In conventional systems, as the fountain roller, or more commonly called the Anilox™ roller, rotates, it carries with it a boundary layer, approximately 0.065 inch thick, of laminar flow and stationary air (stationary relative to the roller surface). At press speeds of 1500 to 2000 feet per minute, the force of this rotating air is so strong that, as the roller rotates into contact with (non-rotating) ink in the ink fountain, it pushes all of the ink away from the roller, preventing the ink from filling the cells of the Anilox roller. Furthermore, the air introduced into the ink by the Anilox roller acts as an aerating system which causes the ink to foam. But it is the very essence of dipping the roller in ink, filling the cells, and then doctoring the surplus ink off, that makes the system work. If conventional flexographic presses are operated at press speeds in excess of about 1000 feet per minute, the difficulties described above arise and insufficient ink is provided to the printing cylinder.

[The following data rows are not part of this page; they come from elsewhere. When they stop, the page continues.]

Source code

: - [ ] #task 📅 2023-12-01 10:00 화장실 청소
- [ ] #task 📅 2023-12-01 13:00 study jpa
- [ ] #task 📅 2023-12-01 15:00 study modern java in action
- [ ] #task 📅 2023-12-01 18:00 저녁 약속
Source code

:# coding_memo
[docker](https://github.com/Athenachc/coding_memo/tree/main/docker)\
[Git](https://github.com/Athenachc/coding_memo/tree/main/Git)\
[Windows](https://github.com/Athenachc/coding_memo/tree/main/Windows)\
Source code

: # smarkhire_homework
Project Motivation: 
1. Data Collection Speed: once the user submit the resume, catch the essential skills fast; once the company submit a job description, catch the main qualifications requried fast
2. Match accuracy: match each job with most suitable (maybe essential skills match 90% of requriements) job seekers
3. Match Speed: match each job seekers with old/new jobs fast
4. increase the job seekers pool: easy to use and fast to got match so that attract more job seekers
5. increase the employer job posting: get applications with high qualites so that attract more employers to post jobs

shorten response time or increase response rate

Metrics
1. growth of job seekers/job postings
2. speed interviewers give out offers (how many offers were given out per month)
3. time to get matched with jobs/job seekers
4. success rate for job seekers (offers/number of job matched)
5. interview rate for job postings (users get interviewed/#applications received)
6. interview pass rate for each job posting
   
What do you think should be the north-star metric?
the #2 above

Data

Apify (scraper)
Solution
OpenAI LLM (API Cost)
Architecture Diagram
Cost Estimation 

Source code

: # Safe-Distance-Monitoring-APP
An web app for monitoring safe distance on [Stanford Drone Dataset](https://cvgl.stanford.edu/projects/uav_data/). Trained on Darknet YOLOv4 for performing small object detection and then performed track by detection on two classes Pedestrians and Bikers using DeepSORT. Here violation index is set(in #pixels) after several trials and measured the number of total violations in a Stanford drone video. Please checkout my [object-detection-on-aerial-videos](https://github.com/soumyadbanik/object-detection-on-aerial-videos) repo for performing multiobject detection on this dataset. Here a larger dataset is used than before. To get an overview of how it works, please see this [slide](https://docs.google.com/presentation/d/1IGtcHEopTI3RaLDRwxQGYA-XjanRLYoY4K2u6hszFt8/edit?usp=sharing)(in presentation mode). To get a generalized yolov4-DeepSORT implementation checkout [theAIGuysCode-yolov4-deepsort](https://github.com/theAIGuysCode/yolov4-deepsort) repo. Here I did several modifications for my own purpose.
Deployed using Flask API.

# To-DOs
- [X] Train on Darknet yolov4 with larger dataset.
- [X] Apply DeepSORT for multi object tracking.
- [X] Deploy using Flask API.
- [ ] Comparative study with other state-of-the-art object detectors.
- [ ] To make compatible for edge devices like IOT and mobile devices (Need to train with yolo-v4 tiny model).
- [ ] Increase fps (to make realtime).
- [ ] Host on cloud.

A flexographic press employing an ink fountain in accordance with the invention can operate at high speeds without starvation and foaming. In the pre-inking application, the pre-wiper blade, which may be made of Delrin or any other plastic or phenolic compound, imparts a force to the ink, normally kept away from the roller by the laminar air layer, in a direction toward the roller surface, to force ink into the cells. As the rotating roller surface enters the ink applicator, the surface encounters a knife, which may be made of plastic (Delrin), which is closely spaced to the roller. The knife is set at a close distance, e.g. 0.005 inch, from the roller. The knife is stiff, i.e. non-flexible, so that as the roller surface passes under the knife, the knife interrupts the laminar boundary layer of air on the roller surface, and prevents such air from entering the applicator cavity. As a result, at the time the roller surface enters the ink applicator and comes into contact with the ink, ink in the cavity is free to engage the surface of the roller without the interference of an air boundary layer.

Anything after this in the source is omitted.